The data:
—————

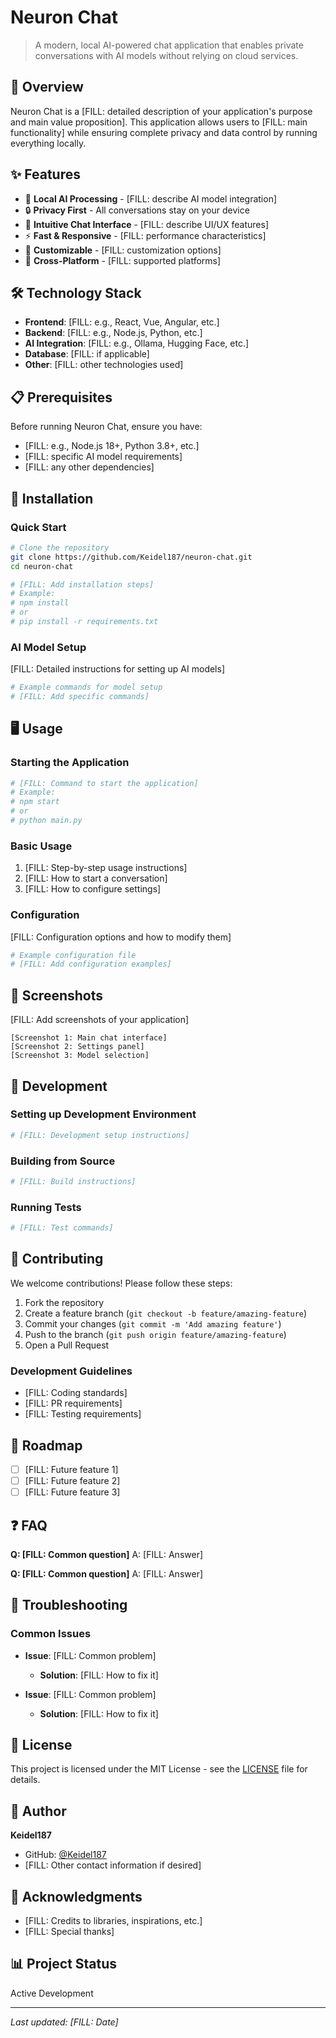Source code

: # Neuron Chat

> A modern, local AI-powered chat application that enables private conversations with AI models without relying on cloud services.

## 🚀 Overview

Neuron Chat is a [FILL: detailed description of your application's purpose and main value proposition]. This application allows users to [FILL: main functionality] while ensuring complete privacy and data control by running everything locally.

## ✨ Features

- 🤖 **Local AI Processing** - [FILL: describe AI model integration]
- 🔒 **Privacy First** - All conversations stay on your device
- 💬 **Intuitive Chat Interface** - [FILL: describe UI/UX features]
- ⚡ **Fast & Responsive** - [FILL: performance characteristics]
- 🎨 **Customizable** - [FILL: customization options]
- 📱 **Cross-Platform** - [FILL: supported platforms]

## 🛠️ Technology Stack

- **Frontend**: [FILL: e.g., React, Vue, Angular, etc.]
- **Backend**: [FILL: e.g., Node.js, Python, etc.]
- **AI Integration**: [FILL: e.g., Ollama, Hugging Face, etc.]
- **Database**: [FILL: if applicable]
- **Other**: [FILL: other technologies used]

## 📋 Prerequisites

Before running Neuron Chat, ensure you have:

- [FILL: e.g., Node.js 18+, Python 3.8+, etc.]
- [FILL: specific AI model requirements]
- [FILL: any other dependencies]

## 🚀 Installation

### Quick Start

```bash
# Clone the repository
git clone https://github.com/Keidel187/neuron-chat.git
cd neuron-chat

# [FILL: Add installation steps]
# Example:
# npm install
# or
# pip install -r requirements.txt
```

### AI Model Setup

[FILL: Detailed instructions for setting up AI models]

```bash
# Example commands for model setup
# [FILL: Add specific commands]
```

## 🖥️ Usage

### Starting the Application

```bash
# [FILL: Command to start the application]
# Example:
# npm start
# or
# python main.py
```

### Basic Usage

1. [FILL: Step-by-step usage instructions]
2. [FILL: How to start a conversation]
3. [FILL: How to configure settings]

### Configuration

[FILL: Configuration options and how to modify them]

```yaml
# Example configuration file
# [FILL: Add configuration examples]
```

## 📸 Screenshots

[FILL: Add screenshots of your application]

```
[Screenshot 1: Main chat interface]
[Screenshot 2: Settings panel]
[Screenshot 3: Model selection]
```

## 🔧 Development

### Setting up Development Environment

```bash
# [FILL: Development setup instructions]
```

### Building from Source

```bash
# [FILL: Build instructions]
```

### Running Tests

```bash
# [FILL: Test commands]
```

## 🤝 Contributing

We welcome contributions! Please follow these steps:

1. Fork the repository
2. Create a feature branch (`git checkout -b feature/amazing-feature`)
3. Commit your changes (`git commit -m 'Add amazing feature'`)
4. Push to the branch (`git push origin feature/amazing-feature`)
5. Open a Pull Request

### Development Guidelines

- [FILL: Coding standards]
- [FILL: PR requirements]
- [FILL: Testing requirements]

## 📝 Roadmap

- [ ] [FILL: Future feature 1]
- [ ] [FILL: Future feature 2]
- [ ] [FILL: Future feature 3]

## ❓ FAQ

**Q: [FILL: Common question]**
A: [FILL: Answer]

**Q: [FILL: Common question]**
A: [FILL: Answer]

## 🐛 Troubleshooting

### Common Issues

- **Issue**: [FILL: Common problem]
  - **Solution**: [FILL: How to fix it]

- **Issue**: [FILL: Common problem]
  - **Solution**: [FILL: How to fix it]

## 📄 License

This project is licensed under the MIT License - see the [LICENSE](LICENSE) file for details.

## 👤 Author

**Keidel187**

- GitHub: [@Keidel187](https://github.com/Keidel187)
- [FILL: Other contact information if desired]

## 🙏 Acknowledgments

- [FILL: Credits to libraries, inspirations, etc.]
- [FILL: Special thanks]

## 📊 Project Status

Active Development

---

*Last updated: [FILL: Date]*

—————

Task item: Output nothing but the records, word for word, and none of their pictures.

Your solution:
Source code

: # Neuron Chat

> A modern, local AI-powered chat application that enables private conversations with AI models without relying on cloud services.

## 🚀 Overview

Neuron Chat is a [FILL: detailed description of your application's purpose and main value proposition]. This application allows users to [FILL: main functionality] while ensuring complete privacy and data control by running everything locally.

## ✨ Features

- 🤖 **Local AI Processing** - [FILL: describe AI model integration]
- 🔒 **Privacy First** - All conversations stay on your device
- 💬 **Intuitive Chat Interface** - [FILL: describe UI/UX features]
- ⚡ **Fast & Responsive** - [FILL: performance characteristics]
- 🎨 **Customizable** - [FILL: customization options]
- 📱 **Cross-Platform** - [FILL: supported platforms]

## 🛠️ Technology Stack

- **Frontend**: [FILL: e.g., React, Vue, Angular, etc.]
- **Backend**: [FILL: e.g., Node.js, Python, etc.]
- **AI Integration**: [FILL: e.g., Ollama, Hugging Face, etc.]
- **Database**: [FILL: if applicable]
- **Other**: [FILL: other technologies used]

## 📋 Prerequisites

Before running Neuron Chat, ensure you have:

- [FILL: e.g., Node.js 18+, Python 3.8+, etc.]
- [FILL: specific AI model requirements]
- [FILL: any other dependencies]

## 🚀 Installation

### Quick Start

```bash
# Clone the repository
git clone https://github.com/Keidel187/neuron-chat.git
cd neuron-chat

# [FILL: Add installation steps]
# Example:
# npm install
# or
# pip install -r requirements.txt
```

### AI Model Setup

[FILL: Detailed instructions for setting up AI models]

```bash
# Example commands for model setup
# [FILL: Add specific commands]
```

## 🖥️ Usage

### Starting the Application

```bash
# [FILL: Command to start the application]
# Example:
# npm start
# or
# python main.py
```

### Basic Usage

1. [FILL: Step-by-step usage instructions]
2. [FILL: How to start a conversation]
3. [FILL: How to configure settings]

### Configuration

[FILL: Configuration options and how to modify them]

```yaml
# Example configuration file
# [FILL: Add configuration examples]
```

## 📸 Screenshots

[FILL: Add screenshots of your application]

```
[Screenshot 1: Main chat interface]
[Screenshot 2: Settings panel]
[Screenshot 3: Model selection]
```

## 🔧 Development

### Setting up Development Environment

```bash
# [FILL: Development setup instructions]
```

### Building from Source

```bash
# [FILL: Build instructions]
```

### Running Tests

```bash
# [FILL: Test commands]
```

## 🤝 Contributing

We welcome contributions! Please follow these steps:

1. Fork the repository
2. Create a feature branch (`git checkout -b feature/amazing-feature`)
3. Commit your changes (`git commit -m 'Add amazing feature'`)
4. Push to the branch (`git push origin feature/amazing-feature`)
5. Open a Pull Request

### Development Guidelines

- [FILL: Coding standards]
- [FILL: PR requirements]
- [FILL: Testing requirements]

## 📝 Roadmap

- [ ] [FILL: Future feature 1]
- [ ] [FILL: Future feature 2]
- [ ] [FILL: Future feature 3]

## ❓ FAQ

**Q: [FILL: Common question]**
A: [FILL: Answer]

**Q: [FILL: Common question]**
A: [FILL: Answer]

## 🐛 Troubleshooting

### Common Issues

- **Issue**: [FILL: Common problem]
  - **Solution**: [FILL: How to fix it]

- **Issue**: [FILL: Common problem]
  - **Solution**: [FILL: How to fix it]

## 📄 License

This project is licensed under the MIT License - see the [LICENSE](LICENSE) file for details.

## 👤 Author

**Keidel187**

- GitHub: [@Keidel187](https://github.com/Keidel187)
- [FILL: Other contact information if desired]

## 🙏 Acknowledgments

- [FILL: Credits to libraries, inspirations, etc.]
- [FILL: Special thanks]

## 📊 Project Status

Active Development

---

*Last updated: [FILL: Date]*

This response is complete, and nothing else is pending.